Im sure this is true for the speed of the NPL (and indeed is just another way of saying what I've already said) but the RAM caching also improves the speed of _any_ operation that relies on accessing the TiVo database - eg. sorting the SP list, displaying the ToDo list, performing an episode or wishlist search etc. etc. - and, generally speaking, the bigger the drive the more items in the TiVo database, so the more benefit you get from caching it in RAM :up:


----------



## Pete77 (Aug 1, 2006)

blindlemon said:


> - and, generally speaking, the bigger the drive the more items in the TiVo database, so the more benefit you get from caching it in RAM :up:


But your beloved 250Gg Samsung HA250JC at Best only gives about 85 hours compared to the 40 hours at Basic that most non upgraded users will typically have been running with previously.

And I doubt 85 hours of programs in Now Playing (say 120 programs at most) is enough to justify the extra cost or expense of a Cachecard unless of course you wanted to have PC and web access to your Tivo via TivoWeb anyway.

If somebody is going to run with 300 hours at Basic on their 250GB Samsung drive then having a Cachecard and 512MB of RAM is probably essential.


----------



## blindlemon (May 12, 2002)

You are assuming that people who buy a 250gb drive will want to record everything at Best quality without the benefit of VBR.
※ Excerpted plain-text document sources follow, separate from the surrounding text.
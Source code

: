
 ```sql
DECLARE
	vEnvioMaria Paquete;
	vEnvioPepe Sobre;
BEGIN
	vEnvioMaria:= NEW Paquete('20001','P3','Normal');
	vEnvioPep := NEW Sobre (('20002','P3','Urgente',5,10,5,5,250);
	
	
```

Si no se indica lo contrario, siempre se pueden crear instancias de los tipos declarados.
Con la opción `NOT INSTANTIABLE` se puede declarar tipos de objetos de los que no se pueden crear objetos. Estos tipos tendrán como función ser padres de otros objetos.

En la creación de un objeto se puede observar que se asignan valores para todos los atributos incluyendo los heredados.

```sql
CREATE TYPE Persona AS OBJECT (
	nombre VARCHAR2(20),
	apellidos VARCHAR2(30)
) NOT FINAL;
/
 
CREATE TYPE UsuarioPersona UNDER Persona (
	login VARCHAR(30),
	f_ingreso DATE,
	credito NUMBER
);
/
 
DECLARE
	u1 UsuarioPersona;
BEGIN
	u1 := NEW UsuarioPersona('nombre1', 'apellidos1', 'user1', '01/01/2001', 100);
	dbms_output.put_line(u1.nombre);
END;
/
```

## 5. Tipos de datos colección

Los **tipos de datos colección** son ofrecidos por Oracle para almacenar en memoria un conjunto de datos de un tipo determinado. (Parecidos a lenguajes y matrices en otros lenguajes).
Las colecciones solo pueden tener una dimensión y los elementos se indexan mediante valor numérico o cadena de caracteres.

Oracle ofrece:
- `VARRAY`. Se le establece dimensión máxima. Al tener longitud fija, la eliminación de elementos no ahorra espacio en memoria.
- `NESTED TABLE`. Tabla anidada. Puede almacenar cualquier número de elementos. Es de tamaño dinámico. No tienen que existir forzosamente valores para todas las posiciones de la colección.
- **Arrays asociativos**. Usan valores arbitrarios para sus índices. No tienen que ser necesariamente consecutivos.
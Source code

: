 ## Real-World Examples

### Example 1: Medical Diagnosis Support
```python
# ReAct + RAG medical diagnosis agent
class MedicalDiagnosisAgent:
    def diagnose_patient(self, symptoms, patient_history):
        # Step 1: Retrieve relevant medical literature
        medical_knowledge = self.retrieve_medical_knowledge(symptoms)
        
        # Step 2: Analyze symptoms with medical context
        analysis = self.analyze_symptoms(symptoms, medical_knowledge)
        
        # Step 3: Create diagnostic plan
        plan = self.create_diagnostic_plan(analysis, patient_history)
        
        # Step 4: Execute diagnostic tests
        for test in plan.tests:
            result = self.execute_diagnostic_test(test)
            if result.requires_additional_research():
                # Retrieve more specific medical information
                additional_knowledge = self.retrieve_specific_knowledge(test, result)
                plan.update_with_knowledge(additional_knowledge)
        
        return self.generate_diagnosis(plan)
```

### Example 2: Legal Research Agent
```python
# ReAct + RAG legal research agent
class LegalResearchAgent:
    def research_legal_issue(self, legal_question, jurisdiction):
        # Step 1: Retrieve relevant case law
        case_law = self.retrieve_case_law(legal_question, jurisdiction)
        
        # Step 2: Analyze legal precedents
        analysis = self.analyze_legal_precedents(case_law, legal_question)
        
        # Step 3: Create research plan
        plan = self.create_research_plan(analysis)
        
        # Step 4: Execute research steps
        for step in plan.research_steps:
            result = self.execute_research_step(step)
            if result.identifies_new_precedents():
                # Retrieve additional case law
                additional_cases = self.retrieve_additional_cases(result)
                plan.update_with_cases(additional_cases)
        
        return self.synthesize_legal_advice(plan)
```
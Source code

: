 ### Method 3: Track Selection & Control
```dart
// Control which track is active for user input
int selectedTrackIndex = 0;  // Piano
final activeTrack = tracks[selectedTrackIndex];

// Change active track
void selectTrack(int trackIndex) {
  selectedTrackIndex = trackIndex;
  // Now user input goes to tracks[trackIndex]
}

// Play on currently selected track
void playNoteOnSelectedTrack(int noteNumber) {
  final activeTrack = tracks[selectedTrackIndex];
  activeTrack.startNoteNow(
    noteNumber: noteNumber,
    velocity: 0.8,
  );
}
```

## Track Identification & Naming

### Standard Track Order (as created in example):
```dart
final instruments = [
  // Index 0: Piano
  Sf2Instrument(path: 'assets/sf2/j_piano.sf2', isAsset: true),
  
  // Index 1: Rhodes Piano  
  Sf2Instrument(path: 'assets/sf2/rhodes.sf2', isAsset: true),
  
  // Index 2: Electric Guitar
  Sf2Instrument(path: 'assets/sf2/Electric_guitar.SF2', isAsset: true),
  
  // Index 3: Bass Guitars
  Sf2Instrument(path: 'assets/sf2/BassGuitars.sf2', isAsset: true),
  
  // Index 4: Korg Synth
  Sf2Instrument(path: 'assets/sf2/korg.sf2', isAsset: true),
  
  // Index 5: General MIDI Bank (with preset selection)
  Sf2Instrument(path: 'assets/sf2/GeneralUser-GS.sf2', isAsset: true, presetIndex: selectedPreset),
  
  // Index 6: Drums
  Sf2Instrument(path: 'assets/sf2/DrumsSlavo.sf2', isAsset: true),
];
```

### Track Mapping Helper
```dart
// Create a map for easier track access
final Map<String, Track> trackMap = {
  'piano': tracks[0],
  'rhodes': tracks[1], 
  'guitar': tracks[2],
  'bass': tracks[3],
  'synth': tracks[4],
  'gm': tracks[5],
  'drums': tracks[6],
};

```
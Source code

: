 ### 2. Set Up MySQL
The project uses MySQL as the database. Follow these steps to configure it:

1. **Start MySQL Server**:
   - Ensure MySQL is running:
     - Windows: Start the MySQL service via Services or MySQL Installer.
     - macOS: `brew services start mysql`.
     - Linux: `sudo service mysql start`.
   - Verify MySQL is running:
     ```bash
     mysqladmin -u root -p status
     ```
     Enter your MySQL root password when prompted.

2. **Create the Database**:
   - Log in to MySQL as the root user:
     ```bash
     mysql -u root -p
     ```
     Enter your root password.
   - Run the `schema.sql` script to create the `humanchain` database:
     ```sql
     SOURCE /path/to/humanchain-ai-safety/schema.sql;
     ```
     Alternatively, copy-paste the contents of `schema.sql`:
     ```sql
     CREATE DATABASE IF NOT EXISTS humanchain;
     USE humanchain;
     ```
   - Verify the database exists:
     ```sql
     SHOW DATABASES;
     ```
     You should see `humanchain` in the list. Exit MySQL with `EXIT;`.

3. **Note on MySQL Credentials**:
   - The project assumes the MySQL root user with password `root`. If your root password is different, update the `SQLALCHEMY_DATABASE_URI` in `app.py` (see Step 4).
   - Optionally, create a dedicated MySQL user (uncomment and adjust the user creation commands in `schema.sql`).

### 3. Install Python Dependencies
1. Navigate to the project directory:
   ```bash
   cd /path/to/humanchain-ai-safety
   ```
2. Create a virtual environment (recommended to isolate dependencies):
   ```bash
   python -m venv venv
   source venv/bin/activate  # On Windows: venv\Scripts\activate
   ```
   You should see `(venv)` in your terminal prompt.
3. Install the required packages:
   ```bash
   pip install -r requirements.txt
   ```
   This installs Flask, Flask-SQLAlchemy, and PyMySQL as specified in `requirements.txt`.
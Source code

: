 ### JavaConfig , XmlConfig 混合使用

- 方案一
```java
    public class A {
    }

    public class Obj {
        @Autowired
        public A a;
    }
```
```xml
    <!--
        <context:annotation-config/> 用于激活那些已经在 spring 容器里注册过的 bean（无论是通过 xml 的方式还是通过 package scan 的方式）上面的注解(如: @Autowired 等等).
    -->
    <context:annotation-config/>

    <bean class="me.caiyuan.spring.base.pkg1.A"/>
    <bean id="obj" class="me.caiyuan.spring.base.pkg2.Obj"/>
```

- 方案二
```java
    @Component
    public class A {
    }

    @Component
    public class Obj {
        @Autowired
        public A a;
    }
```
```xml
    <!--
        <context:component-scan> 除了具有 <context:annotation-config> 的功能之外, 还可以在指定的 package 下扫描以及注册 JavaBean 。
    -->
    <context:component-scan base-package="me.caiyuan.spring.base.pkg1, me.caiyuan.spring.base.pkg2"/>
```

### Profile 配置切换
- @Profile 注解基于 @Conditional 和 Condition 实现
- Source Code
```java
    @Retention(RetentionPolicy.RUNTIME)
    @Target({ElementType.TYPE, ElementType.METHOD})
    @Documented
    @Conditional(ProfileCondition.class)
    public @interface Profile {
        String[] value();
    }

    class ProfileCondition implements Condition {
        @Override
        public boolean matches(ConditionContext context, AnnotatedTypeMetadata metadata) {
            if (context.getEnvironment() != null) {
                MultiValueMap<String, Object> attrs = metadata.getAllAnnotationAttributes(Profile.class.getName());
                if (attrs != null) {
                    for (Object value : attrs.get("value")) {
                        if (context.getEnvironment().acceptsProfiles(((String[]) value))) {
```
However, I believe that most people, myself included, record at a mix of qualities depending on the type of programme, so in most cases there will be considerably more than 85 hours of recordings on a 250gb drive. And you still continue to ignore the benefits of RAM caching in areas other than a large NPL. My 240gb TiVo has 'only' around 120 items in the NPL but is chronically slow without a cachecard + RAM, and quite snappy with it. My 160gb TiVo has around 100 items in the NPL and is quick enough to be perfectly acceptable without a cachecard. The 240gb machine is on Sky and the 160gb on Freeview, so there are many more channels on the larger machine and hence much more work when searching and rearranging the ToDo list etc. I believe this is another factor (in addition to drive size) that affects performance, but in general terms (and I only ever say "in general terms") with a drive over 200gb I tend to suggest that it may be worth considering a cachecard + RAM if performance starts to get sluggish. For very large drives - 400gb and over - I would definitely recommend a cachecard + RAM with no hesitation at all - in fact I think I'd be doing my customers a disservice if I didn't, regardless of whether they buy it from me or not.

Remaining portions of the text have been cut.